Thromb Haemost 2000; 84(06): 1039-1044
DOI: 10.1055/s-0037-1614168
Review Article
Schattauer GmbH

Modulation of the Binding of Matrix Gla Protein (MGP) to Bone Morphogenetic Protein-2 (BMP-2)

Reidar Wallin
1   From the Department of Internal Medicine Sections on Rheumatology, Winston-Salem, NC
,
Dean Cain
1   From the Department of Internal Medicine Sections on Rheumatology, Winston-Salem, NC
,
Susan M. Hutson
2   Department of Biochemistry, Wake Forest University School of Medicine, Winston-Salem, NC
,
David C. Sane
3   Cardiology, Winston-Salem, NC
,
Richard Loeser
4   Section on Rheumatology, Rush-Presbyterian, St. Luke’s Medical Center, Chicago, IL, USA
› Institutsangaben
This work was supported by a grant from the National Institutes of Health (HL 60082) and partially by a grant from the Sticht Center on Aging at Wake Forest University School of Medicine. We are specifically grateful to D R. Hiskey for providing us with the Gla-peptide and to the Genetics Institute for making human recombinant BMP-2 available to us.
Weitere Informationen

Publikationsverlauf

Received 10. Mai 2000

Accepted after revision 14. Juli 2000

Publikationsdatum:
13. Dezember 2017 (online)

Summary

Matrix Gla protein (MGP) is an inhibitor of calcification of the arterial wall but the mechanism of inhibition has not been resolved.

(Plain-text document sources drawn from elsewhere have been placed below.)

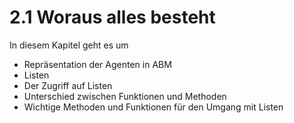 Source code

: # 2.1 Woraus alles besteht

In diesem Kapitel geht es um

- Repräsentation der Agenten in ABM
- Listen
- Der Zugriff auf Listen
- Unterschied zwischen Funktionen und Methoden
- Wichtige Methoden und Funktionen für den Umgang mit Listen
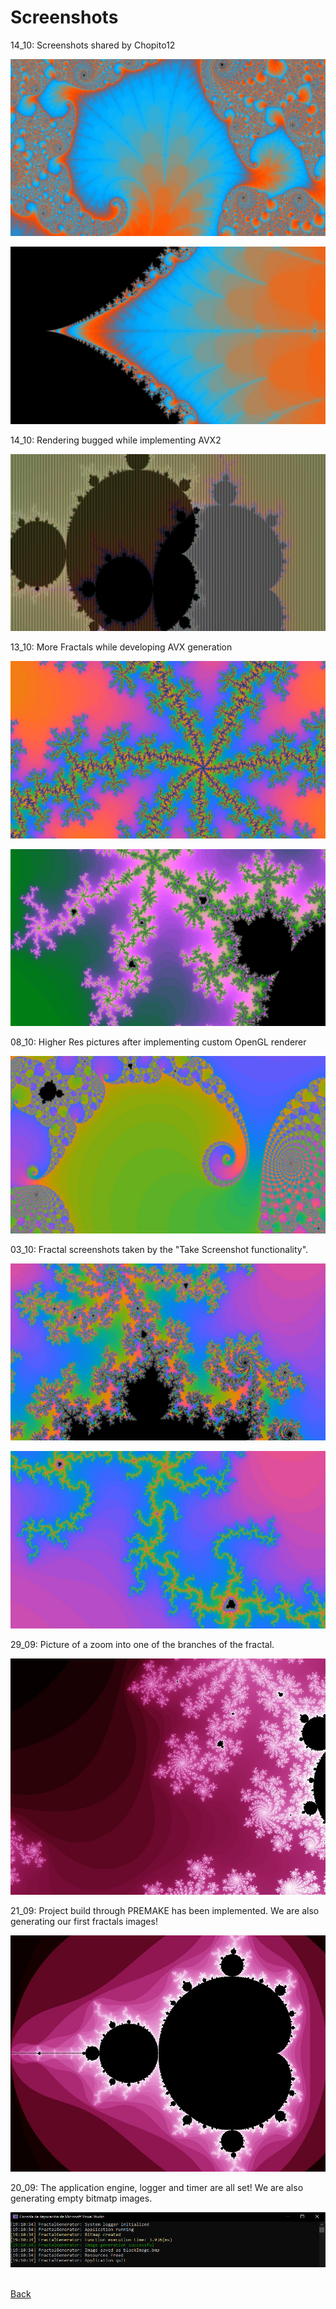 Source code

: # Screenshots

14_10: Screenshots shared by Chopito12

![Fractal](Fractal_Screenshot_User2.jpg)  

![Fractal](Fractal_Screenshot_User0.jpg)  

14_10: Rendering bugged while implementing AVX2

![Fractal](10_14_ImplementingAVX2.jpg) 

13_10: More Fractals while developing AVX generation

![Fractal](10_13_MoreFractals_0.jpg) 

![Fractal](10_13_MoreFractals_1.jpg)

08_10: Higher Res pictures after implementing custom OpenGL renderer

![Fractal](10_08_Fractal_OpenGL_1.jpg) 

03_10: Fractal screenshots taken by the "Take Screenshot functionality".   

![Fractal](10_03_Fractal_World_2.jpg) 

![Fractal](10_03_Fractal_World_3.jpg)   

29_09: Picture of a zoom into one of the branches of the fractal.   

![Fractal](09_29_FractalZoom.jpg) 

21_09: Project build through PREMAKE has been implemented. We are also generating our first fractals images!   

![Fractal](09_21_GeneratingFirstFractals.jpg)  

20_09: The application engine, logger and timer are all set! We are also generating empty bitmatp images.  

![Fractal](09_20_GeneratingFirstBitmap.PNG)  

<br/>[Back](https://github.com/ManuCanedo/fractal-generator)
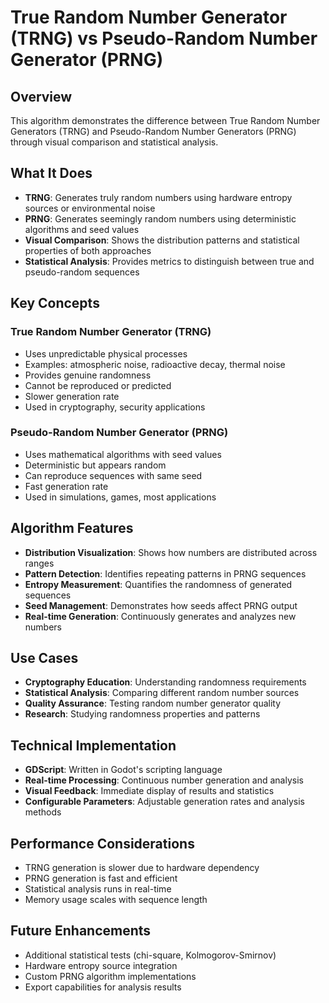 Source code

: # True Random Number Generator (TRNG) vs Pseudo-Random Number Generator (PRNG)

## Overview
This algorithm demonstrates the difference between True Random Number Generators (TRNG) and Pseudo-Random Number Generators (PRNG) through visual comparison and statistical analysis.

## What It Does
- **TRNG**: Generates truly random numbers using hardware entropy sources or environmental noise
- **PRNG**: Generates seemingly random numbers using deterministic algorithms and seed values
- **Visual Comparison**: Shows the distribution patterns and statistical properties of both approaches
- **Statistical Analysis**: Provides metrics to distinguish between true and pseudo-random sequences

## Key Concepts

### True Random Number Generator (TRNG)
- Uses unpredictable physical processes
- Examples: atmospheric noise, radioactive decay, thermal noise
- Provides genuine randomness
- Cannot be reproduced or predicted
- Slower generation rate
- Used in cryptography, security applications

### Pseudo-Random Number Generator (PRNG)
- Uses mathematical algorithms with seed values
- Deterministic but appears random
- Can reproduce sequences with same seed
- Fast generation rate
- Used in simulations, games, most applications

## Algorithm Features
- **Distribution Visualization**: Shows how numbers are distributed across ranges
- **Pattern Detection**: Identifies repeating patterns in PRNG sequences
- **Entropy Measurement**: Quantifies the randomness of generated sequences
- **Seed Management**: Demonstrates how seeds affect PRNG output
- **Real-time Generation**: Continuously generates and analyzes new numbers

## Use Cases
- **Cryptography Education**: Understanding randomness requirements
- **Statistical Analysis**: Comparing different random number sources
- **Quality Assurance**: Testing random number generator quality
- **Research**: Studying randomness properties and patterns

## Technical Implementation
- **GDScript**: Written in Godot's scripting language
- **Real-time Processing**: Continuous number generation and analysis
- **Visual Feedback**: Immediate display of results and statistics
- **Configurable Parameters**: Adjustable generation rates and analysis methods

## Performance Considerations
- TRNG generation is slower due to hardware dependency
- PRNG generation is fast and efficient
- Statistical analysis runs in real-time
- Memory usage scales with sequence length

## Future Enhancements
- Additional statistical tests (chi-square, Kolmogorov-Smirnov)
- Hardware entropy source integration
- Custom PRNG algorithm implementations
- Export capabilities for analysis results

Since chondrogenesis has been identified in calcified arteries from MPG null mice, we hypothesized that locally produced MGP might inhibit calcification by neutralizing the known effect of bone morphogenetic proteins (BMPs) as promotors of chondrogenesis and bone formation. As the first step to test this hypothesis, we demonstrate that MGP is a binding protein for 125I-BMP-2. Optimal binding is dependent on metals which suggests that the metal binding Gla region in MGP is involved. MGP is shown to undergo a Ca++ induced conformational change despite the presence of the γ-carboxylase binding site being part of the mature protein sequence. The data propose that MGP matures earlier in the secretory pathway than other vitamin K-dependent proteins. Antibodies were used in an attempt to identify MGP in bovine serum. Conformational specific MGP antibodies were shown to also recognize the Gla region in prothrombin and factor X but did not identify MGP in serum. This finding is supported by electrophoresis data which demonstrate the absence of MGP among Ba-citrate absorbed vitamin K-dependent serum proteins. We conclude that MGP does not exist in normal bovine serum.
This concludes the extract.